The downside of Key West is a hurricane season that last year included Category 4 Irma and this year promises more of the same. If we were talking about California, the worry might be earthquakes and wildfires. In South Africa it might be drought. In the Philippines, maybe typhoons. Natural disasters are a reality that, until recently, were largely off the radar for supply chain professionals but are now a core concern on the job.
Rising Natural Risk
In the world of supply chain risk management, natural disasters make for great occasional headlines, but generally poor foundational research. This is probably because such events (aka, “acts of God”) have traditionally been regarded as once-in-a-lifetime occurrences. Data from our annual Future of Supply Chain study suggests that view may be changing.

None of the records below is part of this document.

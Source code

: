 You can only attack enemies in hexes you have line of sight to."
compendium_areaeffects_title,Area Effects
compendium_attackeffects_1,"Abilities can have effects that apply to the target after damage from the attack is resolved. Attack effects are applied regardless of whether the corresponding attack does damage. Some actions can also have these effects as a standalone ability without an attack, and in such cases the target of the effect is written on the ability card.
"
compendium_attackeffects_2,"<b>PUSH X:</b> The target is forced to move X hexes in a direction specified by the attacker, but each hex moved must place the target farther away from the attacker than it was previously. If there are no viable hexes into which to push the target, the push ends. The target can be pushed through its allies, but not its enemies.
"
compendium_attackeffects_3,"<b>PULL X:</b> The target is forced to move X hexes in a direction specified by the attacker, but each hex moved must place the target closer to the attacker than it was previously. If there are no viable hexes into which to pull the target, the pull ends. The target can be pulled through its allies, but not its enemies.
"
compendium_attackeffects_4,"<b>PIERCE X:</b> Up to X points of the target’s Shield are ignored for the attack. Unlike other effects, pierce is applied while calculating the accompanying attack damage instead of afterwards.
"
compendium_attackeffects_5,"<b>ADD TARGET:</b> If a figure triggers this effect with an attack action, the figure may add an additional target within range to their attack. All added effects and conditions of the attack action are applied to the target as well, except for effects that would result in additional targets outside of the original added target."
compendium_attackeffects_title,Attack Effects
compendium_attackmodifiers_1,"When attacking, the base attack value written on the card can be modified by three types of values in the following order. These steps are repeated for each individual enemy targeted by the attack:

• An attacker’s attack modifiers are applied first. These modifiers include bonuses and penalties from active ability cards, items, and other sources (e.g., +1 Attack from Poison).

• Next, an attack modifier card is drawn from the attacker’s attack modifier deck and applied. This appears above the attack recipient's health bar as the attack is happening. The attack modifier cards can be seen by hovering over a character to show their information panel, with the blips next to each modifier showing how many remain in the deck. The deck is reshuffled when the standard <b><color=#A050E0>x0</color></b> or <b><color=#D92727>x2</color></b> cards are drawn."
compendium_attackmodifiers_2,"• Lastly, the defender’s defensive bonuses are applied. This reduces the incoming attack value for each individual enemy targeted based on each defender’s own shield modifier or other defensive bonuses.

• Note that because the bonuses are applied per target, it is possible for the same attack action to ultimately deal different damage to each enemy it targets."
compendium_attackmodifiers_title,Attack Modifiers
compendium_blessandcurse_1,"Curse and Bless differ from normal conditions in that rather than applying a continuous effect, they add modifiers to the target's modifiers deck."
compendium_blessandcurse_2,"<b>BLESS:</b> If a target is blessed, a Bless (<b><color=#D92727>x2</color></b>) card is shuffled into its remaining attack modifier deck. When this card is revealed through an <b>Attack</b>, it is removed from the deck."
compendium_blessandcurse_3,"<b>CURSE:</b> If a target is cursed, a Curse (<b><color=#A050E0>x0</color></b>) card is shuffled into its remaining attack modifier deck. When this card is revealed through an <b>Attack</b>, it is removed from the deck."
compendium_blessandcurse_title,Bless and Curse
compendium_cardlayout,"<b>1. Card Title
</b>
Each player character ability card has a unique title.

Natural disasters in 2013 were “very concerning” to only one in eight survey respondents. But by 2017, that share had risen to more than a quarter. Events like hurricanes, volcanoes and floods, which had been close to the bottom of the list of supply chain risks, are now among the top. And they have risen faster than any concern except cybersecurity.
Some of the problem is evidently a rise in the incidence of extreme weather. Climate change appears to be happening faster than originally projected. In addition to rising sea levels, it brings more severe storms, temperature swings and volatile precipitation. Boston’s Seaport district, for example, is planning accordingly for new real estate development in the area.
Another factor is the increasingly complex, tiered supply networks that magnify the pain and reach of natural disasters. This lesson was learned in 2011 with the earthquake and tsunami that crippled Japan. Highly specialized components, seven bills-of-materials levels deep, were suddenly unavailable and production suffered worldwide.
Supply chain risk management, which was once was all about business relationships and economic uncertainty, today includes developing a proactive approach to Mother Nature.
Preparing For A Disaster
Getting ready for natural disasters in supply chains depends on three principles learned over the past 200 years in Key West:
- Rehearse – You know it’s coming, but you stay anyway. Disaster preparation demands detailed, dynamic rehearsal before trouble hits. In Key West this informs building preparation, supply stocks and communication rules.
In supply chain, it is business continuity planning. The details matter more than in everyday planning because little things become huge when their assumed availability is gone. Logistics firms learned this in 2017, when successive hurricanes stretched response teams in the southeastern U.S.
One especially appropriate way to rehearse in preparation for natural disasters involves the use of supply network modeling software like that from Llamasoft. Many who use this today for cost optimization can also apply it to natural disaster preparation.
- Respond – Key West was back to regular operations only weeks after Irma, with minimal loss of tourist revenue that season. The systems kicked in with confidence and a clear expectation that things would get back to normal soon enough.
When Hurricane Katrina brought disaster to New Orleans in 2005, the news focused on the Federal Emergency Management Agency’s poor response. The counter story was all about the timely and effective response of companies like Procter & Gamble. P&G was there immediately with a command post, a trailer village and food and supplies for over 500 employees and their families.
The key is a culture and system of resilience that treats disruption as an opportunity to shine. MIT Press published a book called The Resilient Enterprise in 2005 that is still among the best on the topic.
- Rebuild – Where Irma hit hardest, the new buildings are all now going up on 10-foot concrete pillars to withstand the next storm. They are also now ready for rising sea levels.
The same idea applies in supply chain. Disaster creates a clean slate upon which to build for the future. Retooling and upgrading can happen faster when the demolition is already done.
After all, why let a good crisis go to waste?